# Tabular Playground March 2022

This notebook takes a similar approach to the median/mean, where we would take the median of all mondays afternoons for each roadway and use these medians for the predictions.

However instead of using all Mondays to calculate the median, we instead look for Mondays mornings that are similar to the monday morning on the day of the test set.
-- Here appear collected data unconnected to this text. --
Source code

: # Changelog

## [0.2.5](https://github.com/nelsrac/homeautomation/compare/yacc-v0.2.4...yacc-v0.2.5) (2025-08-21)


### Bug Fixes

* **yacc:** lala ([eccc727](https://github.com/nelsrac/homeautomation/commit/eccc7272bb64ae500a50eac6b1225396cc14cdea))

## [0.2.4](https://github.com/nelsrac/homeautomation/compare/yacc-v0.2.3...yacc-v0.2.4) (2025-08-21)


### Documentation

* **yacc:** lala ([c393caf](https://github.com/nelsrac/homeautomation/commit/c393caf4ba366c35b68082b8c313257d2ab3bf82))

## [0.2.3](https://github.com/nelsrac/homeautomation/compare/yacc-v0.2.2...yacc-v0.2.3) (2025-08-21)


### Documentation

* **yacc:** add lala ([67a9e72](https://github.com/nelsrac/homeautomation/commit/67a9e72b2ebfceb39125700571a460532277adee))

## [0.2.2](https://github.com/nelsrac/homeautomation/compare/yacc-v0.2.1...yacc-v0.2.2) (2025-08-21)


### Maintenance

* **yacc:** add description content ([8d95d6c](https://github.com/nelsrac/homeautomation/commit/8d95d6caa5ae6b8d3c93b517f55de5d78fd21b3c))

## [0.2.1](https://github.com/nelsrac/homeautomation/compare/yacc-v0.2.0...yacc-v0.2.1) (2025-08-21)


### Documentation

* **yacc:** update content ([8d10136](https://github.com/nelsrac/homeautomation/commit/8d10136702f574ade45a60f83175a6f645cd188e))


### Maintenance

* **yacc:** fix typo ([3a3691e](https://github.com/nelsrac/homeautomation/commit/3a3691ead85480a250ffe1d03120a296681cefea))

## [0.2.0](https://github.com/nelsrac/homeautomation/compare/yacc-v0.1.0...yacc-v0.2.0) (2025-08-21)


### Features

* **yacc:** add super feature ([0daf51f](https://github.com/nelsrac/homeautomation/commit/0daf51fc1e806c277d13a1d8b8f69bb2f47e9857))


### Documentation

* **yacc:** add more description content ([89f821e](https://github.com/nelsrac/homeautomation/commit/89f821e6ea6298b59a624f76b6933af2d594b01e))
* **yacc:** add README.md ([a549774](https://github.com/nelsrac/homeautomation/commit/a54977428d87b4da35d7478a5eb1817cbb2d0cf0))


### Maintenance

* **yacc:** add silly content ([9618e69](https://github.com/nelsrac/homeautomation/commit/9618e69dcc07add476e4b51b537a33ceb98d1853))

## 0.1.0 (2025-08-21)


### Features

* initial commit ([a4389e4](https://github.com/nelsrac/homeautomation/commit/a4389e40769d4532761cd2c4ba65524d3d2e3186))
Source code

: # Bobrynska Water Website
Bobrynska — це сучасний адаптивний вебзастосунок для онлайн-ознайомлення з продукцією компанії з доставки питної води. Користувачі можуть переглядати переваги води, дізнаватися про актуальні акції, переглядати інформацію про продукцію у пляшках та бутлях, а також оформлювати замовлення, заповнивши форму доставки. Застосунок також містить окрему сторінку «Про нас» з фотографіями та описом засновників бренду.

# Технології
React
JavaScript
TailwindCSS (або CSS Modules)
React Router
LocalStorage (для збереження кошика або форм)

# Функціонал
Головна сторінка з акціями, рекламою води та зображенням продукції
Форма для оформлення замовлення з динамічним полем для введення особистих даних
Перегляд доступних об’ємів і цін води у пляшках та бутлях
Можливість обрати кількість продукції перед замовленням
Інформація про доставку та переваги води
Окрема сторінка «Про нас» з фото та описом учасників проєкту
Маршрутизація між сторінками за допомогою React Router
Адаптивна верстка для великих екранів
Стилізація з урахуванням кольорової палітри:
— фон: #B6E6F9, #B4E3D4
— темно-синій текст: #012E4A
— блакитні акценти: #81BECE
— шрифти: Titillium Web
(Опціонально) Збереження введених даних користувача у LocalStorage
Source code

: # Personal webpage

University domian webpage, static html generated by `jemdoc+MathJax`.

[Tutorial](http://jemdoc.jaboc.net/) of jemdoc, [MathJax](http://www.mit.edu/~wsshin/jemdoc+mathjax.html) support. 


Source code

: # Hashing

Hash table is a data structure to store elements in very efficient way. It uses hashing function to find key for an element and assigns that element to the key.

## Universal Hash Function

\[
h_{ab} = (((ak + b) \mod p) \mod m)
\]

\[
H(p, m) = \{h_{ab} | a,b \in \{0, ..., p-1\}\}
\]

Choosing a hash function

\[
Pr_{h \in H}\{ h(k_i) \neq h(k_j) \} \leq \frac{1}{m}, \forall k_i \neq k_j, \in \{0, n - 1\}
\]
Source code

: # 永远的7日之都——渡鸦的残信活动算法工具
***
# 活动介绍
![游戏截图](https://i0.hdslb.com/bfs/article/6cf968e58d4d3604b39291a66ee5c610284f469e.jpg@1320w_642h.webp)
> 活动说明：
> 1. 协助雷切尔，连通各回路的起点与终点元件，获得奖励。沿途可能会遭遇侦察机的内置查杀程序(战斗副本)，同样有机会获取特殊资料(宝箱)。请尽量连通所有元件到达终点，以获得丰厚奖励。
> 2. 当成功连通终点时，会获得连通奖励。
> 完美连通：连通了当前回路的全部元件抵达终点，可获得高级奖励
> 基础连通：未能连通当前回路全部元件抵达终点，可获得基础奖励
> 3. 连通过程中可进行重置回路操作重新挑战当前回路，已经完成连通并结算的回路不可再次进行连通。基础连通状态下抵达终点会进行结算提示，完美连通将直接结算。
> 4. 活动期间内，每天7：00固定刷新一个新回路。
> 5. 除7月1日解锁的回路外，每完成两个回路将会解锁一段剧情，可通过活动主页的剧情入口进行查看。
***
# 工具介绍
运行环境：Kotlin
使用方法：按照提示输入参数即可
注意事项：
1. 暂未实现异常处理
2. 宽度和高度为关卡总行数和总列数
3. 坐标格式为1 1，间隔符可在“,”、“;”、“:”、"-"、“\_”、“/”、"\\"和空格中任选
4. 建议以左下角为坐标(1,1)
We have done this by calculating the MAE between Monday September 30th and all mondays 6am-11:40am, and selecting the dates with the x smallest MAE to use to calculate the mean/median over the test period (September 30th 12:00 - 23:40 pm).

The results were not very promising, being worse than just taking the median of all monday afternoons.

I had more success when looking from the best mornings over all weekdays.

In [None]:
X_SMALLEST = 41 # For reference there are 26 weeks in the train data
DAYS_OF_WEEK = [0,1,2,3,4] # The days of the week to look for closest mornings for; mon = 0 
TIME_START = 5 # Time of day in hours, the time to start comparisons to the test monday.
METHOD = "median" # Method to select whether we are taking the mean or median of the X best mondays afternoon values to make the final prediction (use lowercase)

In [None]:
import numpy as np
import pandas as pd
import matplotlib.pyplot as plt
import seaborn as sns

import datetime

In [None]:
train_df = pd.read_csv("/kaggle/input/tabular-playground-series-mar-2022/train.csv", index_col='row_id', parse_dates=['time'])
test_df = pd.read_csv("/kaggle/input/tabular-playground-series-mar-2022/test.csv", index_col='row_id', parse_dates=['time'])

In [None]:
train_df["roadway"] = train_df["x"].astype(str) + train_df["y"].astype(str) + train_df["direction"]
test_df["roadway"] = test_df["x"].astype(str) + test_df["y"].astype(str) + test_df["direction"]

In [None]:
train_df.drop(columns=["x","y","direction"], inplace=True)
test_df.drop(columns=["x","y","direction"], inplace=True)

In [None]:
def add_features(df):
    new_df = df.copy()
    
    new_df['minutes'] = df['time'].dt.hour * 60 + df['time'].dt.minute
    new_df['dayofweek'] = df['time'].dt.dayofweek
    new_df['date'] = df['time'].dt.date
 
    new_df.drop(columns=["time"], inplace=True)
    
    return new_df

In [None]:
train_df_2 = add_features(train_df)
test_df_2 = add_features(test_df)

In [None]:
monday_morning = train_df_2[(train_df_2["dayofweek"].isin(DAYS_OF_WEEK)) & (train_df_2["minutes"] < 12*60) & (train_df_2["minutes"] >= TIME_START*60)]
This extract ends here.